Zooey's Diary

何処に行っても何をしても人生は楽しんだもの勝ち。Zooeyの部屋にようこそ!

「ある一生」ローベルト・ゼーターラー著

2024年10月06日 | 


先月この映画を観て、アルプスの素晴らしい景色に感動はしたものの、主人公のエッガーがあれだけ苦しい人生を通してどうして幸せだと思えたのか、どうにも納得できなくて、原作を読んでみました。
20世紀初頭、私生児として生まれ、引き取られた農場主から奴隷のようにこき使われ、虐待によって生涯足を引きずることになり、愛妻は新婚の内に雪崩で亡くなり、戦争でロシア軍の捕虜となり、その後アルプスの麓で一人で生きた男。
それでも何故、彼は幸せだと思えたのか?

本国オーストリアはじめ、80万部を越えるベストセラーになり、37ヵ国で翻訳されたとは思えないほど、薄い本であり、淡々とした小説でした。
映画では分からなかった発見も幾つか。
エッガーがロシアの捕虜となったのは8年もの間であり、その間シベリヤで強制労働をさせられていた(戦争が終わってもそうさせられたのは日本兵だけではなかったのね)。
後年、突然出て来た氷の中のミイラは、ヤギハネスであった。

”実のところ、村人たちの意見や怒りなど、エッガーにはどうでもよかった。彼らにとって、エッガーは穴倉に住み、独り言を言い、朝には氷のような冷たい小川にしゃがんで顔を洗う老人に過ぎない。だがエッガー自身は、なんとかここまで無事に生きて来たと感じており、それゆえ、満ち足りた気持ちになる理由はいくらでもあった”

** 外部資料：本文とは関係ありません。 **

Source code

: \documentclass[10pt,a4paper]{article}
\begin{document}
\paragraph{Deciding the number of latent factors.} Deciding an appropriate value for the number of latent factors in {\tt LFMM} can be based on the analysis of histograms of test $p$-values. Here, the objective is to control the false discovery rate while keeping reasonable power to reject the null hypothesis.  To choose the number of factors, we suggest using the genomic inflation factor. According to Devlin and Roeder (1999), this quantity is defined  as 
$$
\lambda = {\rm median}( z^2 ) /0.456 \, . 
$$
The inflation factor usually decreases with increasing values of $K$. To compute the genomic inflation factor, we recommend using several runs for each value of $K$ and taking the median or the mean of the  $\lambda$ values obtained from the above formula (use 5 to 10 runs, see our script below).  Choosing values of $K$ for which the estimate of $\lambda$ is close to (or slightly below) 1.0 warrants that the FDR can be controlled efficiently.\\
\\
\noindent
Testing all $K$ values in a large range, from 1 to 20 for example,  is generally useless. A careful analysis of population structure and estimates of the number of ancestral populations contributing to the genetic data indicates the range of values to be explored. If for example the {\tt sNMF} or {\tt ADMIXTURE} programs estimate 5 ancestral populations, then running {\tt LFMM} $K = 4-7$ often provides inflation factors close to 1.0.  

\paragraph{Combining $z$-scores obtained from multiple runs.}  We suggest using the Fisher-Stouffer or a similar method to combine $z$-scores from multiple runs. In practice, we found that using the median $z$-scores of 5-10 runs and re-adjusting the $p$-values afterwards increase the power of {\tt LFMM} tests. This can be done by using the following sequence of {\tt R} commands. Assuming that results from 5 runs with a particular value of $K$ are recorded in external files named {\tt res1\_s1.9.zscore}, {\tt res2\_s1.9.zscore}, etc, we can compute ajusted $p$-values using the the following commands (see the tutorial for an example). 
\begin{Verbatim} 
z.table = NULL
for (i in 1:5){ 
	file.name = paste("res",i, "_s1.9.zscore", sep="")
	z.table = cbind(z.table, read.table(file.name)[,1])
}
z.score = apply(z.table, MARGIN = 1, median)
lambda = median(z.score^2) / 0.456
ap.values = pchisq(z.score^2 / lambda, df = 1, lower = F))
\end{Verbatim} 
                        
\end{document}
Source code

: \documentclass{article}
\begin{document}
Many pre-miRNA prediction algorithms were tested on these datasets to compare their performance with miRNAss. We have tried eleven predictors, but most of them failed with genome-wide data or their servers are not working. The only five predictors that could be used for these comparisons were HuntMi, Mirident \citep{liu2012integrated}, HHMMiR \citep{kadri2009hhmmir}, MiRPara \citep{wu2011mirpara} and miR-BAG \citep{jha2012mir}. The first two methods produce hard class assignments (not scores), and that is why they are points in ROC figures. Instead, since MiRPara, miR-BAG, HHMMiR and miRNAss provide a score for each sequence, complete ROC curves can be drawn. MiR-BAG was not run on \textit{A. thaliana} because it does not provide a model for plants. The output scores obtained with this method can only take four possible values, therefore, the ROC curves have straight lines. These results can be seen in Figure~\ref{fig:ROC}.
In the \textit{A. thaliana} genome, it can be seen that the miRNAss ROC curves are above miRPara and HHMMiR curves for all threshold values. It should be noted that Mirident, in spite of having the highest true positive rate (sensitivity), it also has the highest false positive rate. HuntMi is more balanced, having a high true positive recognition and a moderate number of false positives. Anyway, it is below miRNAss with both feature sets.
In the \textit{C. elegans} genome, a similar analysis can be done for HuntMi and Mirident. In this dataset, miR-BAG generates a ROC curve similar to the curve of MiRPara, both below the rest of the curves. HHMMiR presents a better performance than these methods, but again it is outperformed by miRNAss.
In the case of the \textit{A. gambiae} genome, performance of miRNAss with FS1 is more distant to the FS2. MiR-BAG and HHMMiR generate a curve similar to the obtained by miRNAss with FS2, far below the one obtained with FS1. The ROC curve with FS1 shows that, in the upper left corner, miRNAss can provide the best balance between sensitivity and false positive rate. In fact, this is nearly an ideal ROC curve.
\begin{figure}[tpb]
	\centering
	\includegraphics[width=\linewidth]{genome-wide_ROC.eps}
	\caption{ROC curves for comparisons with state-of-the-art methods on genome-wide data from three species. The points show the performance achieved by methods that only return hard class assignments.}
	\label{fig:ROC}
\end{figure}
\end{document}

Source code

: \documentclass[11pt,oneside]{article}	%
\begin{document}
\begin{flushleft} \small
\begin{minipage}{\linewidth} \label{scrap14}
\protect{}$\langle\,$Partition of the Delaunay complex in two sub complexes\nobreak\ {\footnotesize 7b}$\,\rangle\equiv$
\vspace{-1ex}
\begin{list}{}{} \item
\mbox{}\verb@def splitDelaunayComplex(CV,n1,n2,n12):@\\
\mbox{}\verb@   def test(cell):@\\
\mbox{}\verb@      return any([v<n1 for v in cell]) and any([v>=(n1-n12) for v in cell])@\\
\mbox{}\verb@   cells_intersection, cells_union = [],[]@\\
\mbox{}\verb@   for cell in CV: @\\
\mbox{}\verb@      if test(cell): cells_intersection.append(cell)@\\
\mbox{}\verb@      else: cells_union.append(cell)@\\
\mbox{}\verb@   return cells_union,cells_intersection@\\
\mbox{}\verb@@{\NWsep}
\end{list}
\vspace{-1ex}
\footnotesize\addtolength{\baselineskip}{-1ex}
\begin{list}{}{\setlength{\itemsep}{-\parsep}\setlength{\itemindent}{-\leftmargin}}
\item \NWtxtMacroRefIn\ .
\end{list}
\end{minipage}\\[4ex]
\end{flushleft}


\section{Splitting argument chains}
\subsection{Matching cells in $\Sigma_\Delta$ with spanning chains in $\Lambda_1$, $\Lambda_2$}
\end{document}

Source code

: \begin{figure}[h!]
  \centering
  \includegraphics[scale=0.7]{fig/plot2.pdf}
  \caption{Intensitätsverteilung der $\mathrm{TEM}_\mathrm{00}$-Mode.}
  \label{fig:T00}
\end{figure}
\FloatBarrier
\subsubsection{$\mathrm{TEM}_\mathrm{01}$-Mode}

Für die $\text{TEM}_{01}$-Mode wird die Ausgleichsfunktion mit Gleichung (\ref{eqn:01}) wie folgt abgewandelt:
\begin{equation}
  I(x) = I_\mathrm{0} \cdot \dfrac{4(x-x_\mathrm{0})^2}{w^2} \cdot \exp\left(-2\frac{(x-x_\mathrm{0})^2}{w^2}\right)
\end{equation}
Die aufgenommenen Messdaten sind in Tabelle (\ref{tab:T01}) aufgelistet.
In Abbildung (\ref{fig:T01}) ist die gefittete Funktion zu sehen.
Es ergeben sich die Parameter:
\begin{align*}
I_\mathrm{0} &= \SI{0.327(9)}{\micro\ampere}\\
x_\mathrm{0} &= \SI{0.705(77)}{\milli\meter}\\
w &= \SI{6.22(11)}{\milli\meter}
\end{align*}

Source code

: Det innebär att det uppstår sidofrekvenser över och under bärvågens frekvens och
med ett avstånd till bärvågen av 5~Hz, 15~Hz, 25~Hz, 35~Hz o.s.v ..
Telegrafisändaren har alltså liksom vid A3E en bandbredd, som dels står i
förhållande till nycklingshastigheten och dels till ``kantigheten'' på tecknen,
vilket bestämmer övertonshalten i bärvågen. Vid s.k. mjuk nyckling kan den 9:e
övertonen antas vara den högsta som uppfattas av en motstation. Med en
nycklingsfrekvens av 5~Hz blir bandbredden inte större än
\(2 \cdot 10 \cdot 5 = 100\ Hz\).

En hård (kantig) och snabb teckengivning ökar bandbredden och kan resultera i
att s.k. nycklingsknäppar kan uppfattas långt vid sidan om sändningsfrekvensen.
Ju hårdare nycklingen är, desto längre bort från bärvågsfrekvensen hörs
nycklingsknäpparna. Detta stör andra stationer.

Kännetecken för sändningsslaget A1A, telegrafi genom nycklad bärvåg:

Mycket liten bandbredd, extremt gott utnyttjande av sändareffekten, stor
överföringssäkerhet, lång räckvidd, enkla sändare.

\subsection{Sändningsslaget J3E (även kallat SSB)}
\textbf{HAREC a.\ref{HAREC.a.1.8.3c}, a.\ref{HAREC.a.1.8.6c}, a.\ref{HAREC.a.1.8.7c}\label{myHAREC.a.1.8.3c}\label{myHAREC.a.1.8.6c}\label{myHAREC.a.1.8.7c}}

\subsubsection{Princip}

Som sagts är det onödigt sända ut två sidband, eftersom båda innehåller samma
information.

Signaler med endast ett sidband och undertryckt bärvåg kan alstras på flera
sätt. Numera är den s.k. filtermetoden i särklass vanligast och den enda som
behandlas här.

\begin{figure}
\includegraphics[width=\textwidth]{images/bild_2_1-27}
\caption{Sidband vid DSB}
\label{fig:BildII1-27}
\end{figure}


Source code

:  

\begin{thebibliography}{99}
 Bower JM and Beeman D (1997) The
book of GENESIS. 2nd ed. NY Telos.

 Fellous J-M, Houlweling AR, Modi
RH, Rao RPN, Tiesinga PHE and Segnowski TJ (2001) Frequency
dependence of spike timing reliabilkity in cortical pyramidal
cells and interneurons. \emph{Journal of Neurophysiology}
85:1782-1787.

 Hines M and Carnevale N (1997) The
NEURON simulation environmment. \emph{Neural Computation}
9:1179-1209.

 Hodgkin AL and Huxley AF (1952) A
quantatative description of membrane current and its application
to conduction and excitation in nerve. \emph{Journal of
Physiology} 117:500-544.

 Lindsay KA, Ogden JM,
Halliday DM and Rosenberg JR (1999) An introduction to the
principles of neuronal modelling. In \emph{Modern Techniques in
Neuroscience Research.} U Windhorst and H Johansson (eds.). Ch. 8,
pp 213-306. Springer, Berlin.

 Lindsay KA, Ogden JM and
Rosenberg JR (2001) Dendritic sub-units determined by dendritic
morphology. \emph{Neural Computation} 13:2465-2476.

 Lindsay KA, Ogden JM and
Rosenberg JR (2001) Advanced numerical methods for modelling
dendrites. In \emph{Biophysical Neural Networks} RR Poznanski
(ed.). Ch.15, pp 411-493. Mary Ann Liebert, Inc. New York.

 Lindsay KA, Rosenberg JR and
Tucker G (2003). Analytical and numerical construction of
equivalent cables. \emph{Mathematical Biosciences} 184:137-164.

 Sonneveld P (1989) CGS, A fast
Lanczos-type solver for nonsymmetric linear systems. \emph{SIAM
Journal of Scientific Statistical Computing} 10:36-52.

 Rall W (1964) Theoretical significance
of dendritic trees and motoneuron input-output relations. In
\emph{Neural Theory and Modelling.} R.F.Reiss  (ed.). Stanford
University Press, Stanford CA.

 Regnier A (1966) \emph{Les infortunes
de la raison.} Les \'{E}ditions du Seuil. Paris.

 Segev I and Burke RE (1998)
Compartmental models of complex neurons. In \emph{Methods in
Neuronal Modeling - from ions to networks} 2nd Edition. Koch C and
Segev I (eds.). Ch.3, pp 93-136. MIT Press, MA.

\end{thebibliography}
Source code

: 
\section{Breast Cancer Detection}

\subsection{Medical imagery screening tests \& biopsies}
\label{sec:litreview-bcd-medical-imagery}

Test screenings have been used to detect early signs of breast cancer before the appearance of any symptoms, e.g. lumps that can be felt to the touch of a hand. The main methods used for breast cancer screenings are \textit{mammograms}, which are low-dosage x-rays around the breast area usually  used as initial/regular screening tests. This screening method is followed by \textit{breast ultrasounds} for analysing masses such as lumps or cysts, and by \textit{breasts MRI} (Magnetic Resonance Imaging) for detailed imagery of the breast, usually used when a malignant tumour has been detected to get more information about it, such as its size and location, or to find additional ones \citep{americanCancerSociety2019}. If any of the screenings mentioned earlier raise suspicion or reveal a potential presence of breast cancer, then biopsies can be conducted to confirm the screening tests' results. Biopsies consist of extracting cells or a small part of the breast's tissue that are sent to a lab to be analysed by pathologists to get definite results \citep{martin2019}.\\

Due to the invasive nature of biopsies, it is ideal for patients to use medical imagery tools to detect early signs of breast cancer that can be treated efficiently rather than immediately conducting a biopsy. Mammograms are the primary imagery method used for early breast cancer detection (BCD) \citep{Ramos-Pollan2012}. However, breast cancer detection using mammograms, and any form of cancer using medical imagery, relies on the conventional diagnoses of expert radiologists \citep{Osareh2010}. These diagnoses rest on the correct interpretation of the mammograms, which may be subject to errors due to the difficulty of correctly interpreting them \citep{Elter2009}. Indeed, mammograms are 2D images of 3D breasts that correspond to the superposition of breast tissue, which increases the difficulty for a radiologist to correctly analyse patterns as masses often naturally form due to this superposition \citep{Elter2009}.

結局、エッガーは、自分の人生を恨むということがなかったのでしょうね。
人と比べるということもなく、あるがままのすべてを受け入れている。
その我欲のあまりのなさは、映画「Perfectdays」の主人公にも通じるものがあるような気がします。
そういった姿に、自分には無理だけどそうなれたらという憧れのようなものを感じ、そこが支持された理由かとも思います。